Jim Michel, a retired postal worker, began searching for reasons why the normally calm, 6-year-old Maddie began exhibiting the bizarre behavior about a year ago. His wife, Jeanette, noted that it started while they were caring for their son's puppy.
"She started taking food from her bowl and giving it to the puppy. She was trying to make sure the puppy ate," Jeanette said.
Maddie's ancestors were bred in the Pyrenees mountain range between southern France and northern Spain to protect livestock. The dogs are famed for their calm, composed demeanor. Their patience makes them great companions for children, and their loyalty makes them great pets.
Maddie's behavior stumped the couple who are very well versed in dog care.

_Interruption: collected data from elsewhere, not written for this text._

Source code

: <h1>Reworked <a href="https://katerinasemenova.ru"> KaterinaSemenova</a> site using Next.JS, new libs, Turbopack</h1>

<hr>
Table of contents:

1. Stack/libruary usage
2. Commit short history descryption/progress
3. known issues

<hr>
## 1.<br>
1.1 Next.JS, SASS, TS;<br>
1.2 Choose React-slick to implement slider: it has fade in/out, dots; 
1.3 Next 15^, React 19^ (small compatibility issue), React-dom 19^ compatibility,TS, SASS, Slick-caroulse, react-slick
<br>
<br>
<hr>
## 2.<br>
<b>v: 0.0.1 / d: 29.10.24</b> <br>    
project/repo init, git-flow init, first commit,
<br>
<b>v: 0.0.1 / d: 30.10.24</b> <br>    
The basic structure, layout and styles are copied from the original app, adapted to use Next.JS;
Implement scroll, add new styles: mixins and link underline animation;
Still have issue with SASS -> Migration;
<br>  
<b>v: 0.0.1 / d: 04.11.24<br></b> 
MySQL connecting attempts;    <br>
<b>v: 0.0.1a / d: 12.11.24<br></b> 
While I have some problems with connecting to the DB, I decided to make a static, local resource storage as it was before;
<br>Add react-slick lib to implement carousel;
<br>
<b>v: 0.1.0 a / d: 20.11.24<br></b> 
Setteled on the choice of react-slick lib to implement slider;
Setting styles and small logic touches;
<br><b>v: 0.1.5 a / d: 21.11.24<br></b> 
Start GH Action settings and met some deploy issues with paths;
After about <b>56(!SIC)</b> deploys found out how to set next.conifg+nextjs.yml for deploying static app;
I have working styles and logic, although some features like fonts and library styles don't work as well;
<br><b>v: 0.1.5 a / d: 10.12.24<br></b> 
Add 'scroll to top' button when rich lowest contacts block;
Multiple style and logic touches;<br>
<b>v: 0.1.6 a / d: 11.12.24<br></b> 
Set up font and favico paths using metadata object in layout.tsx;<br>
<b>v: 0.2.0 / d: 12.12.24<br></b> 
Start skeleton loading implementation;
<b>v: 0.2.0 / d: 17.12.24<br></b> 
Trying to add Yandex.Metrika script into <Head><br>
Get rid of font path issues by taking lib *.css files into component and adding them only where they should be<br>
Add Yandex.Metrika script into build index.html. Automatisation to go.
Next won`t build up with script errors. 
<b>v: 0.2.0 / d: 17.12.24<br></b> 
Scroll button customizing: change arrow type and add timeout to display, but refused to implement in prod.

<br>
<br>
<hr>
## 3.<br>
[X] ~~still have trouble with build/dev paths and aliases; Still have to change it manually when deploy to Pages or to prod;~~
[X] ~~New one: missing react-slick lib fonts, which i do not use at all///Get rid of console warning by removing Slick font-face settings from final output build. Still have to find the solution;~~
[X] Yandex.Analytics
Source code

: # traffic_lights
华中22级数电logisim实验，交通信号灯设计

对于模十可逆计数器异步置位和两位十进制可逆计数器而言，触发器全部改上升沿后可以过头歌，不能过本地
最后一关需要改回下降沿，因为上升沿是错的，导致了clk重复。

After the puppy went home and the behavior escalated, Jim consulted books written by highly respected animal behaviorists.
"But I was looking for answers to this specific problem. I wasn't looking at the whole picture," he said he realized.
The couple took the normally docile dog to their veterinarian for a physical exam. The vet did not have a clue as to what was causing the change in Maddie's behavior, which was quickly turning into an obsession.
They tried different methods to help her, including throwing away the food she spread as a punishment. But that only caused Maddie to lose weight.
In March, the couple appealed to the Akron Beacon Journal's pet expert panel that answers questions from readers about animal issues each week.
Dr. Elizabeth Feltes of the Behavior Clinic in Olmsted Falls suggested (after Maddie was given a clean bill of health by her vet), that the couple put her food inside enrichment toys so she would have to "work" for it.
Dr. Feltes' answer sparked an "aha" moment, said Jim.
"It all started to make sense. Maddie is a working dog and needs to be challenged. She needed a job to do," he said.
Because she was bred to sit quietly but constantly be alert for predators, Maddie always appears calm.
It was easy to forget that her daily 2-mile walks weren't enough to keep her brain engaged, too, he said.
Maddie and Jeanette, a retired grade-school teacher, had worked as a Doggie Brigade team at Akron Children's Hospital. They were forced to give up the activity when Jeannette began volunteering at the hospital.
"Her favorite place was the registration area where kids would wait for surgery," said Jeanette.
"She sensed the kids' nervousness. She would go over and place her head in their laps. It would break your heart," said Jim.
She lost her "job" when she dropped out of the Doggie Brigade program, they realized.
After getting Dr. Feltes' advice, the couple began pulling out toys that Maddie had never shown any interest in.
They loaded one with kibble, making a game out of feeding time.
Over the span of five days, Maddie gradually learned a new job, spinning the toys around to release her food.
When the toy is empty of food and Maddie is finished eating, she noses it under an antique dry sink in the foyer, where Jim or Jeanette will find it and refill it at feeding time.
Maddie no longer spreads food, they said.
"Slowly but surely, the problem is disappearing," the Firestone Park, Ohio, couple wrote in May. "We have the occasional piece from her toy on the floor, and we have to retrieve the toy from under the dry sink … but that is a pleasure."
Dr. Feltes said she was glad the problem has been solved.
"It's such a pleasure helping pet owners read their companion animal's behavior and help find a solution that works for both the two- and four-legged family members."